Two documentaries of particular relevance and interest to the Jewish community have been released recently on DVD: A Film Unfinished and Hijacking the Holy Land: Palestine, Propaganda and Peace, both of which will also air on TV next month.

A Film Unfinished is director Yael Hersonski’s first feature documentary film, but she brings to it years of experience editing programs for Israeli television, as well as producers Noemi Schory and Itay Ken-Tor of Belfilms. Schory founded Belfims in 1988 and serves as a film director and producer for Yad Vashem; Ken-Tor has been with Belfilms as a director and producer of documentary series since 2000. Together, the trio has put together a film that should become part of any Holocaust education endeavor.

The narration provides the necessary context for viewers: among thousands of films found after the Second World War in a concrete vault was one called Das Ghetto (The Ghetto).
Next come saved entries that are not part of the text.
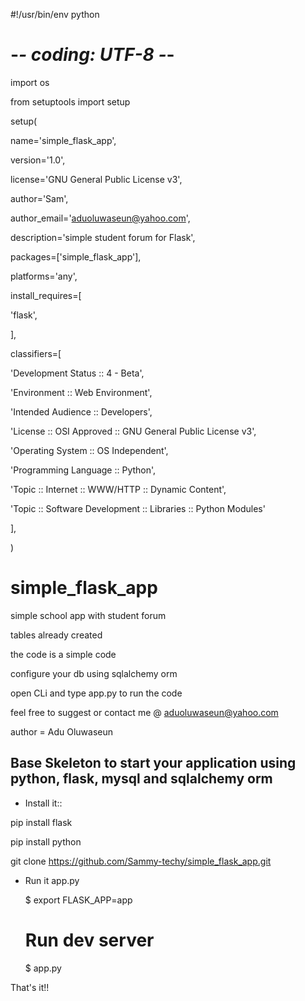 #!/usr/bin/env python

# -*- coding: UTF-8 -*-

import os

from setuptools import setup

setup(

name='simple_flask_app',

version='1.0',

license='GNU General Public License v3',

author='Sam',

author_email='aduoluwaseun@yahoo.com',

description='simple student forum for Flask',

packages=['simple_flask_app'],

platforms='any',

install_requires=[

'flask',

],

classifiers=[

'Development Status :: 4 - Beta',

'Environment :: Web Environment',

'Intended Audience :: Developers',

'License :: OSI Approved :: GNU General Public License v3',

'Operating System :: OS Independent',

'Programming Language :: Python',

'Topic :: Internet :: WWW/HTTP :: Dynamic Content',

'Topic :: Software Development :: Libraries :: Python Modules'

],

)





# simple_flask_app

simple school app with student forum

tables already created

the code is a simple code 

configure your db using sqlalchemy orm

open CLi and type app.py to run the code

feel free to suggest or contact me @ aduoluwaseun@yahoo.com

author = Adu Oluwaseun



Base Skeleton to start your application using python, flask, mysql and sqlalchemy orm
--------------------------------------------------------------

- Install it::

pip install flask

pip install python

git clone https://github.com/Sammy-techy/simple_flask_app.git

- Run it app.py

    $ export FLASK_APP=app
    
    # Run dev server
    
    $ app.py


That's it!!
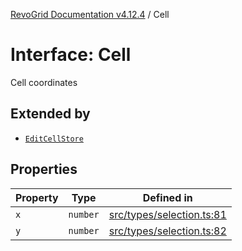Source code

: [RevoGrid Documentation v4.12.4](README.md) / Cell

# Interface: Cell

Cell coordinates

## Extended by

- [`EditCellStore`](Interface.EditCellStore.md)

## Properties

| Property | Type | Defined in |
| ------ | ------ | ------ |
| `x` | `number` | [src/types/selection.ts:81](https://github.com/revolist/revogrid/blob/648f56ecfc5430eb0184373ea33dd565a6a33bb9/src/types/selection.ts#L81) |
| `y` | `number` | [src/types/selection.ts:82](https://github.com/revolist/revogrid/blob/648f56ecfc5430eb0184373ea33dd565a6a33bb9/src/types/selection.ts#L82) |
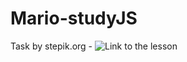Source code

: # Mario-studyJS
Task by stepik.org - ![Link to the lesson](https://stepik.org/lesson/50578/step/2?course=Introduction-to-JavaScript-and-React&unit=28948)

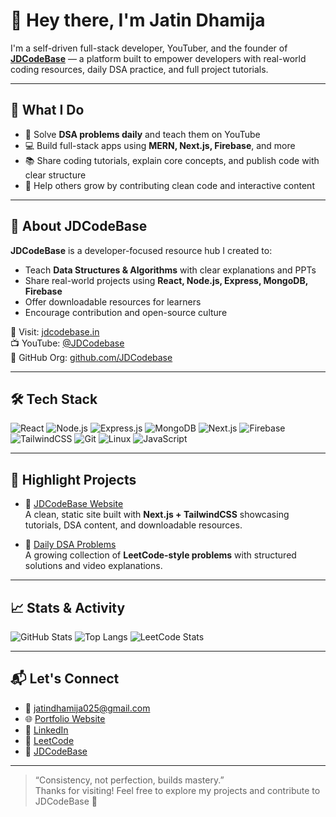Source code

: # 👋 Hey there, I'm Jatin Dhamija

I'm a self-driven full-stack developer, YouTuber, and the founder of **[JDCodeBase](https://jdcodebase.vercel.app/)** — a platform built to empower developers with real-world coding resources, daily DSA practice, and full project tutorials.

---

## 🚀 What I Do

- 🧠 Solve **DSA problems daily** and teach them on YouTube
- 💻 Build full-stack apps using **MERN, Next.js, Firebase**, and more
- 📚 Share coding tutorials, explain core concepts, and publish code with clear structure
- 🌱 Help others grow by contributing clean code and interactive content

---

## 🧩 About JDCodeBase

**JDCodeBase** is a developer-focused resource hub I created to:
- Teach **Data Structures & Algorithms** with clear explanations and PPTs
- Share real-world projects using **React, Node.js, Express, MongoDB, Firebase**
- Offer downloadable resources for learners
- Encourage contribution and open-source culture

🔗 Visit: [jdcodebase.in](https://jdcodebase.vercel.app/)  
📺 YouTube: [@JDCodebase](https://www.youtube.com/@JDCodebase)  
📂 GitHub Org: [github.com/JDCodebase](https://github.com/jdcodebase)

---

## 🛠️ Tech Stack

![React](https://img.shields.io/badge/-React-black?style=flat-square&logo=react)
![Node.js](https://img.shields.io/badge/-Node.js-black?style=flat-square&logo=node.js)
![Express.js](https://img.shields.io/badge/-Express.js-black?style=flat-square&logo=express)
![MongoDB](https://img.shields.io/badge/-MongoDB-black?style=flat-square&logo=mongodb)
![Next.js](https://img.shields.io/badge/-Next.js-black?style=flat-square&logo=next.js)
![Firebase](https://img.shields.io/badge/-Firebase-black?style=flat-square&logo=firebase)
![TailwindCSS](https://img.shields.io/badge/-TailwindCSS-black?style=flat-square&logo=tailwind-css)
![Git](https://img.shields.io/badge/-Git-black?style=flat-square&logo=git)
![Linux](https://img.shields.io/badge/-Linux-black?style=flat-square&logo=linux)
![JavaScript](https://img.shields.io/badge/-JavaScript-black?style=flat-square&logo=javascript)

---

## 📌 Highlight Projects

- 🔗 [JDCodeBase Website](https://github.com/jdcodebase/jdcodebase-platform)  
  A clean, static site built with **Next.js + TailwindCSS** showcasing tutorials, DSA content, and downloadable resources.

- 🔗 [Daily DSA Problems](https://github.com/jdcodebase/jdcodebase-dsa-series)  
  A growing collection of **LeetCode-style problems** with structured solutions and video explanations.

---

## 📈 Stats & Activity

![GitHub Stats](https://github-readme-stats.vercel.app/api?username=jd-code-base&show_icons=true&theme=radical&hide_border=true)
![Top Langs](https://github-readme-stats.vercel.app/api/top-langs/?username=jd-code-base&layout=compact&theme=radical&hide_border=true)
![LeetCode Stats](https://leetcard.jacoblin.cool/jdcodebase?theme=dark&font=Montserrat&ext=heatmap)

---

## 📬 Let's Connect

- 📧 jatindhamija025@gmail.com  
- 🌐 [Portfolio Website](https://jdcodebase.vercel.app/)  
- 💼 [LinkedIn](https://www.linkedin.com/in/jatin-dhamija-jd/)
- 🧠 [LeetCode](https://leetcode.com/u/jdcodebase/)  
- 🔗 [JDCodeBase](https://jdcodebase.vercel.app/)

---

> “Consistency, not perfection, builds mastery.”  
Thanks for visiting! Feel free to explore my projects and contribute to JDCodeBase 🚀
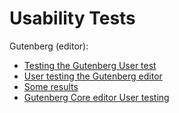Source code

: # Usability Tests

Gutenberg (editor):

*   [Testing the Gutenberg User test](https://make.wordpress.org/design/2017/04/27/testing-the-gutenberg-user-test/)
*   [User testing the Gutenberg editor](https://make.wordpress.org/design/2017/04/27/user-testing-the-gutenberg-editor/)
*   [Some results](https://make.wordpress.org/design/2017/03/30/some-results-from-user-testing-the-prototype-gutenberg-core-editor/)
*   [Gutenberg Core editor User testing](https://make.wordpress.org/design/2017/03/30/gutenberg-core-editor-user-testing/)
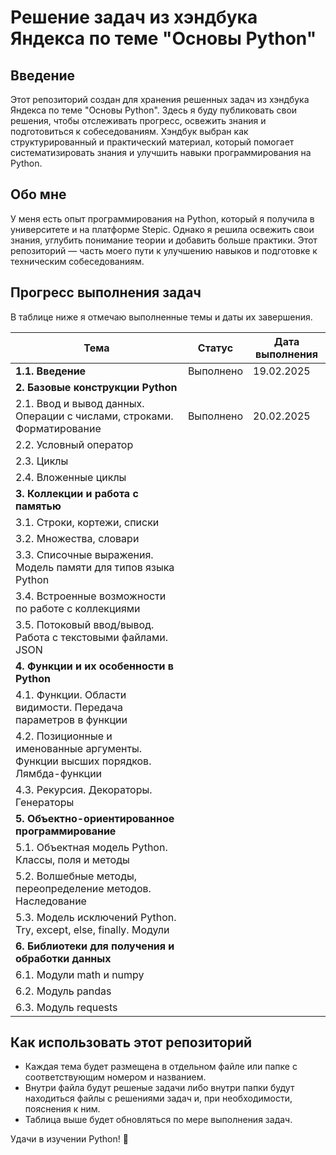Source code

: # Решение задач из хэндбука Яндекса по теме "Основы Python"

## Введение

Этот репозиторий создан для хранения решенных задач из хэндбука Яндекса по теме "Основы Python". Здесь я буду публиковать свои решения, чтобы отслеживать прогресс, освежить знания и подготовиться к собеседованиям. Хэндбук выбран как структурированный и практический материал, который помогает систематизировать знания и улучшить навыки программирования на Python.

## Обо мне

У меня есть опыт программирования на Python, который я получила в университете и на платформе Stepic. Однако я решила освежить свои знания, углубить понимание теории и добавить больше практики. Этот репозиторий — часть моего пути к улучшению навыков и подготовке к техническим собеседованиям.

## Прогресс выполнения задач

В таблице ниже я отмечаю выполненные темы и даты их завершения.

| Тема                                                                 | Статус       | Дата выполнения |
|----------------------------------------------------------------------|--------------|-----------------|
| **1.1. Введение**                                                    | Выполнено    | 19.02.2025      |
| **2. Базовые конструкции Python**                                    |              |                 |
| 2.1. Ввод и вывод данных. Операции с числами, строками. Форматирование | Выполнено    | 20.02.2025      |
| 2.2. Условный оператор                                               |              |                 |
| 2.3. Циклы                                                           |              |                 |
| 2.4. Вложенные циклы                                                 |              |                 |
| **3. Коллекции и работа с памятью**                                  |              |                 |
| 3.1. Строки, кортежи, списки                                         |              |                 |
| 3.2. Множества, словари                                              |              |                 |
| 3.3. Списочные выражения. Модель памяти для типов языка Python       |              |                 |
| 3.4. Встроенные возможности по работе с коллекциями                  |              |                 |
| 3.5. Потоковый ввод/вывод. Работа с текстовыми файлами. JSON         |              |                 |
| **4. Функции и их особенности в Python**                             |              |                 |
| 4.1. Функции. Области видимости. Передача параметров в функции       |              |                 |
| 4.2. Позиционные и именованные аргументы. Функции высших порядков. Лямбда-функции |              |                 |
| 4.3. Рекурсия. Декораторы. Генераторы                                |              |                 |
| **5. Объектно-ориентированное программирование**                     |              |                 |
| 5.1. Объектная модель Python. Классы, поля и методы                  |              |                 |
| 5.2. Волшебные методы, переопределение методов. Наследование         |              |                 |
| 5.3. Модель исключений Python. Try, except, else, finally. Модули    |              |                 |
| **6. Библиотеки для получения и обработки данных**                   |              |                 |
| 6.1. Модули math и numpy                                             |              |                 |
| 6.2. Модуль pandas                                                   |              |                 |
| 6.3. Модуль requests                                                 |              |                 |

## Как использовать этот репозиторий

- Каждая тема будет размещена в отдельном файле или папке с соответствующим номером и названием.
- Внутри файла будут решеные задачи либо внутри папки будут находиться файлы с решениями задач и, при необходимости, пояснения к ним.
- Таблица выше будет обновляться по мере выполнения задач.

Удачи в изучении Python! 🚀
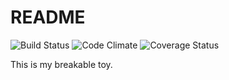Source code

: # README

![Build Status](https://codeship.com/projects/8aac1740-76b4-0134-c525-3297b04e4e78/status?branch=master)
![Code Climate](https://codeclimate.com/github/plauring/breakable_toy.png)
![Coverage Status](https://coveralls.io/repos/plauring/breakable_toy/badge.png)

This is my breakable toy.
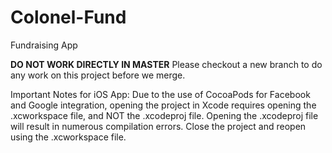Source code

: # Colonel-Fund
Fundraising App

**DO NOT WORK DIRECTLY IN MASTER**
Please checkout a new branch to do any work on this project before we merge.

Important Notes for iOS App:
Due to the use of CocoaPods for Facebook and Google integration, opening the project
in Xcode requires opening the .xcworkspace file, and NOT the .xcodeproj file. Opening the
.xcodeproj file will result in numerous compilation errors. Close the project and reopen
using the .xcworkspace file.
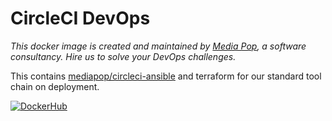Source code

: # CircleCI DevOps

*This docker image is created and maintained by [Media Pop](https://www.mediapop.co), a software consultancy. Hire us to solve your DevOps challenges.*

This contains [mediapop/circleci-ansible](https://github.com/mediapop/circleci-ansible) and terraform for our standard tool chain on deployment.

[![DockerHub](https://img.shields.io/docker/build/mediapop/devops.svg)](https://hub.docker.com/r/mediapop/devops/)
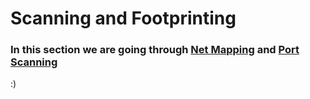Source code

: # Scanning and Footprinting

### In this section we are going through [Net Mapping](/General/Scanning%20&%20Footprinting/netMap.md) and [Port Scanning](/General/Scanning%20&%20Footprinting/portScan.md)

:)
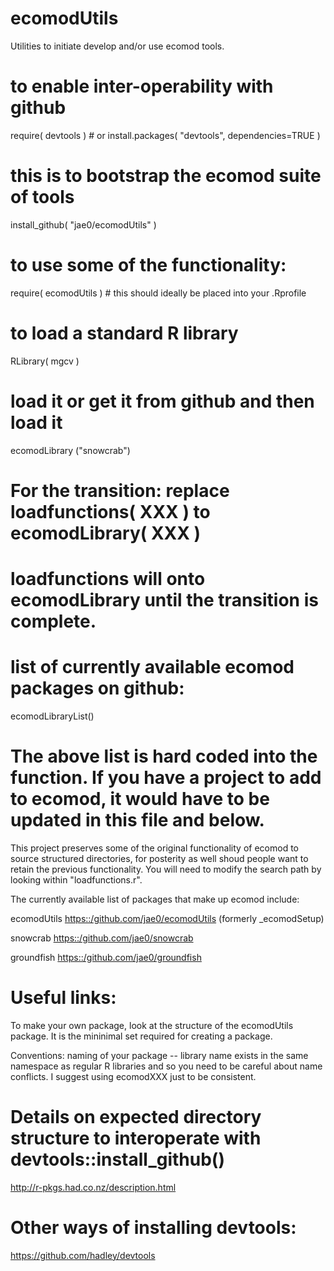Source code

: # ecomodUtils

Utilities to initiate develop and/or use ecomod tools.

# to enable inter-operability with github
require( devtools ) # or install.packages( "devtools", dependencies=TRUE )

# this is to bootstrap the ecomod suite of tools
install_github( "jae0/ecomodUtils" ) 

# to use some of the functionality:
require( ecomodUtils ) # this should ideally be placed into your .Rprofile

# to load a standard R library
RLibrary( mgcv )  

# load it or get it from github and then load it 
ecomodLibrary ("snowcrab")   

# For the transition: replace loadfunctions( XXX ) to ecomodLibrary( XXX ) 
# loadfunctions will onto ecomodLibrary until the transition is complete.

# list of currently available ecomod packages on github:
ecomodLibraryList()

# The above list is hard coded into the function. If you have a project to add to ecomod, it would have to be updated in this file and below.


This project preserves some of the original functionality of ecomod to source structured directories, for posterity as well shoud people want to retain the previous functionality. You will need to modify the search path by looking within "loadfunctions.r". 


The currently available list of packages that make up ecomod include:

ecomodUtils <https::/github.com/jae0/ecomodUtils> (formerly _ecomodSetup) 

snowcrab <https::/github.com/jae0/snowcrab>

groundfish <https::/github.com/jae0/groundfish> 


# Useful links:

To make your own package, look at the structure of the ecomodUtils package. It is the mininimal set required for creating a package.

Conventions: naming of your package -- library name exists in the same namespace as regular R libraries and so you need to be careful about name conflicts. I suggest using ecomodXXX just to be consistent. 

# Details on expected directory structure to interoperate with devtools::install_github() 

  http://r-pkgs.had.co.nz/description.html 

# Other ways of installing devtools:

  https://github.com/hadley/devtools




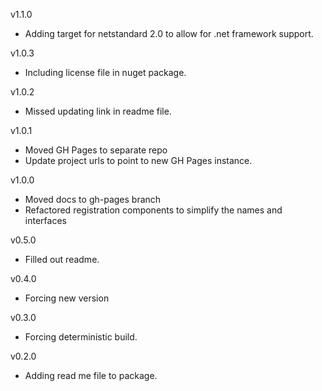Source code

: v1.1.0
- Adding target for netstandard 2.0 to allow for .net framework support.

v1.0.3
- Including license file in nuget package.

v1.0.2
- Missed updating link in readme file.

v1.0.1
- Moved GH Pages to separate repo
- Update project urls to point to new GH Pages instance.

v1.0.0
- Moved docs to gh-pages branch
- Refactored registration components to simplify the names and interfaces

v0.5.0
- Filled out readme.

v0.4.0
- Forcing new version

v0.3.0
- Forcing deterministic build.

v0.2.0 
- Adding read me file to package.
Featuring a mix of what turned out to be staged and unstaged scenes shot in the Warsaw Ghetto in 1942, the film, which bore no credits and no narration of its own, was considered a documentation of ghetto life and death until the discovery almost 40 years later of footage that included outtakes, clearly showing that healthier-looking Jews were forced to be actors in various scenes.

A Film Unfinished presents all the footage of the propaganda film  (just over an hour), explaining which sequences were set up by the Nazis, such as an elaborate funeral procession and a champagne party, showing the supposed richness of Jews in the ghetto, and shots of these supposedly wealthy Jews passing indifferently by the outstretched arms of their begging brethren. It also explains which shots were of the real conditions in the ghetto; these include footage of emaciated individuals and people having to step over corpses in the streets.

As in other ghettos, the Warsaw Ghetto had a Nazi-appointed Jewish council, and part of the narration is from the diary of the head of that council, Adam Czerniaków, who clandestinely kept records in the hope that they would be read by future generations, as well as from material from the archives organized by Emanuel Ringelblum for the same reason. Several survivors of the ghetto supplement the documentary with their memories, as well as their commentary on the scenes being shown of the Nazi propaganda film. Information for the documentary is also gleaned from reports written by the head of the Jewish Quarter in Warsaw, Heinz Auerswald, to his superiors, and a re-enactment of testimony given by Willy Wist, the only cameraman who could be identified as having worked on the project. Wist claims he knew nothing of the Nazis’ intentions with regard to the Jews in the ghetto.

More information about A Film Unfinished can be found at afilmunfinished.com, where visitors can also download a free copy of a 12-page study guide prepared by educator and filmmaker Stuart Weinstock of Columbia University. It will air on VisionTV on May 2, 7 p.m.

Not as well crafted or as vital to watch for Jewish community members, Hijacking the Holy Land is nonetheless an important documentary to show to people who are undecided or under-educated about the Israeli-Palestinian conflict.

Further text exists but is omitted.